Now that my baby starter is quite active and I've had a few successful naturally leavened loaves, I wanted to try making some Tartine bread. I dined at Bar Tartine recently and the idea of baking my own oat porridge bread was stuck in my head. I used breaducation's formula for the Tartine oat porridge bread.
Let's just say mine turned out nothing like breaducation's beautiful bread. My dough was very wet and sticky and I had trouble handling it. You can see that my loaf hardly rose at all.
Even though it was more pancake than bread, the flavor was very good. In fact, the flavor was very close to the porridge bread they sell at the bakery. I could taste the oatmeal and it had that sourness I've been trying to achieve in my breads.
Thinking that the oat porridge may have been too ambitious, I tried the Tartine basic country bread recipe instead. This did not go so well either. I think I see the Batmobile parked in there.
After searching for clues on TFL, gluten underdevelopment was the most likely culprit. Even though I bulk fermented at room temp (70F) for 3.5 hours with 5 stretch-n-folds during the first 2.5 hours, I was making the newbie mistake of watching the clock instead of watching the dough.

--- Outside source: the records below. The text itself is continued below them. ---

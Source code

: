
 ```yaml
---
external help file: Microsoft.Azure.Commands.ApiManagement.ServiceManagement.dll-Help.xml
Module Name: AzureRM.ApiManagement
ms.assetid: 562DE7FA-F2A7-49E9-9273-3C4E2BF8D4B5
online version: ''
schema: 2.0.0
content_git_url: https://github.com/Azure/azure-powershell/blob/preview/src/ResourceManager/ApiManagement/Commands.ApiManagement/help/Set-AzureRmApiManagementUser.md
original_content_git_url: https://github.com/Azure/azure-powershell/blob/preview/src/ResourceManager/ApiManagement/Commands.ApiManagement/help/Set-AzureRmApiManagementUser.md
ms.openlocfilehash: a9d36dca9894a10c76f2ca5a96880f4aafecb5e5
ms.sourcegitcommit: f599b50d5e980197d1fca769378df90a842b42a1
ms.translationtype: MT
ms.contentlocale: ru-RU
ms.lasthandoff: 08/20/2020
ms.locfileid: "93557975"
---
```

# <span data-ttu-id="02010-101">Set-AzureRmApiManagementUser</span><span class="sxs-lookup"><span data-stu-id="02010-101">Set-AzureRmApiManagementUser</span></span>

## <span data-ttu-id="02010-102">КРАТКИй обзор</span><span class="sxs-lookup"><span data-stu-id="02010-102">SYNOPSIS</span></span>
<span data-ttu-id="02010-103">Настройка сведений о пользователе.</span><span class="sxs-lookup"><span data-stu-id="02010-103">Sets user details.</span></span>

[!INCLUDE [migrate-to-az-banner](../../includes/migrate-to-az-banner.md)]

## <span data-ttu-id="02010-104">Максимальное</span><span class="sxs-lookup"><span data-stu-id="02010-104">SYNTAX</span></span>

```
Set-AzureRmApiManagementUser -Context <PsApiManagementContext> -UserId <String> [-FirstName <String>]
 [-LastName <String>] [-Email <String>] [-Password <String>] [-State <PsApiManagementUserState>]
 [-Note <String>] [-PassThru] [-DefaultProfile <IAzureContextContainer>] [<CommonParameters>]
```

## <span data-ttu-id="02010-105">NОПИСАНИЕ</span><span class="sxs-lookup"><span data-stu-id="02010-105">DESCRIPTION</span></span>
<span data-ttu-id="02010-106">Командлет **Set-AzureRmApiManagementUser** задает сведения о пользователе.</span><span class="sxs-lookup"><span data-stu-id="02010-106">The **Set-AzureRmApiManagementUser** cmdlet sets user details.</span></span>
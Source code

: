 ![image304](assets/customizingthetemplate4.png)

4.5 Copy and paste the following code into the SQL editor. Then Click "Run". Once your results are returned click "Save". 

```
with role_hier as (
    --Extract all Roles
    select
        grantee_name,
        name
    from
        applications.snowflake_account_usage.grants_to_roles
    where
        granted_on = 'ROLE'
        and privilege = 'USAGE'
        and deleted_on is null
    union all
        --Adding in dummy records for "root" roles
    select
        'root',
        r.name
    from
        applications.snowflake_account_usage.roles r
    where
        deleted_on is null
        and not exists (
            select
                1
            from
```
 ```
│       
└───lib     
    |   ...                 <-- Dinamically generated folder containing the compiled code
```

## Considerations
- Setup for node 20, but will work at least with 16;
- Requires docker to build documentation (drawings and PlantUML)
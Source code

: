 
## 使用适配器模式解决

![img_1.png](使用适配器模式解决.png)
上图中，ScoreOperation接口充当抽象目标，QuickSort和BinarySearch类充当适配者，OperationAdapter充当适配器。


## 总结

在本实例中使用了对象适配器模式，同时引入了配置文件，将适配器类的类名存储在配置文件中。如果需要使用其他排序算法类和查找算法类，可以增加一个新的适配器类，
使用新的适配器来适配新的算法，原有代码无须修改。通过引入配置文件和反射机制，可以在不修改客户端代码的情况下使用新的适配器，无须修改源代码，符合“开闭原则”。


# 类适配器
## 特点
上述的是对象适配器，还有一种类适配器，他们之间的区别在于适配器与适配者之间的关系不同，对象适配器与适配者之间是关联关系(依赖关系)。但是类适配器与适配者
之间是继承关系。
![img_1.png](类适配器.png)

I vowed to be patient during my next attempt at the Tartine basic country. I bulk fermented until the dough volume had increased by at least 30%, the top of the dough was slightly domed not flat, and I could see bubbles along the sides of my container. This took 5 hours at 70F.
My patience really paid off!
I even made pizza with some of the dough.
I hoped that my success wasn't just a fluke. I made another batch of dough the next day.
This time the crumb was even better than in the previous bake.
The take away message is "Watch the dough, not the clock".